Tomcat support at GeekISP is pretty straightforward. First of all, Tomcat is an optional, ala carte service. Please check the ala carte page for the latest prices. If you'd like to add Tomcat service for a particular domain, just email support requesting it.

When Tomcat is enabled, there are several options in how its set up. By default, we now map your entire domain onto Tomcat, but that's not strictly required - we could only map a portion of your URL space.

For instance if you wanted only JSP files to be served by Tomcat, that's very easy to do. If you were planning a mixed deployment (i.e. some files served by Tomcat, some by Apache), just tell us how you'd like it configured. We use mod_jk to forward requests from Apache to Tomcat, so any simple url mapping is possible. For instance:

Keep PHP files on Apache:
*.php
Send anything in the /myapp/ url to Tomcat:
/myapp/*

Any basic pattern like that is easy to support. While the above is possible, we do highly recommend that you devote your entire domain to Tomcat to simplify deployment. If you have a main site (example.com) and want to add a few apps in support of your existing site, it may be simpler to configure 'java.example.com' and deploy your apps there.
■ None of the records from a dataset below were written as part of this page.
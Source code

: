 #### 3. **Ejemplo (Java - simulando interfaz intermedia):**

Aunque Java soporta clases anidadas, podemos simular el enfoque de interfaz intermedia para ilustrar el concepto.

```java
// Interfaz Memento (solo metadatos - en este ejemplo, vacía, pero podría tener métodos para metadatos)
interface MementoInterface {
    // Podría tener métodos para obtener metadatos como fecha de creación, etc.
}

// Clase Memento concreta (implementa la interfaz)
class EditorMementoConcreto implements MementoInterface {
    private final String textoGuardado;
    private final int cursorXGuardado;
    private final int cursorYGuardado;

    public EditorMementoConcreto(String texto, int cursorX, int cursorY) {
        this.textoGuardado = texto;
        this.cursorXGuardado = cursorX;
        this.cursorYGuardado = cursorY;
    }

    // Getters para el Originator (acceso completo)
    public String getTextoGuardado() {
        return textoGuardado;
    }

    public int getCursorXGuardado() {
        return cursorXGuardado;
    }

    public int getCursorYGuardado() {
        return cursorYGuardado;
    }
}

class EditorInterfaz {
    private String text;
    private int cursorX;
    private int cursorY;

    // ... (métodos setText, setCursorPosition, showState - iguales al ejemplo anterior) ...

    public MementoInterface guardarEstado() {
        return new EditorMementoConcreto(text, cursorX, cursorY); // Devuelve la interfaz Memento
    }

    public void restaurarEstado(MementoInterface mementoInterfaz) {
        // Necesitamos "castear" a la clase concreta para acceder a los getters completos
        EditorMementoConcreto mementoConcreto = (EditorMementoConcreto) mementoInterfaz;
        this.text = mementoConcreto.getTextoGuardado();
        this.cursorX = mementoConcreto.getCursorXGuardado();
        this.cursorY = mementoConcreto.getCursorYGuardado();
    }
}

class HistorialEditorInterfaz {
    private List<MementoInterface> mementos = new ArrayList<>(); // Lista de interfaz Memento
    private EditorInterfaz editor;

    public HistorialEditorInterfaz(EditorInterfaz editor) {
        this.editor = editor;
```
Deployment is done via WAR files automatically. Assuming you have a standard setup (i.e. all URLs are mapped to Tomcat) for your example.com domain, you would deploy files like so:

  • To setup an application to serve the '/' URL for your domain (i.e. the default app), drop a file named ROOT.war into your ~/www.example.com directory.
  • If you want another app to handle /myapp, just drop a WAR named myapp.war into ~/www.example.com.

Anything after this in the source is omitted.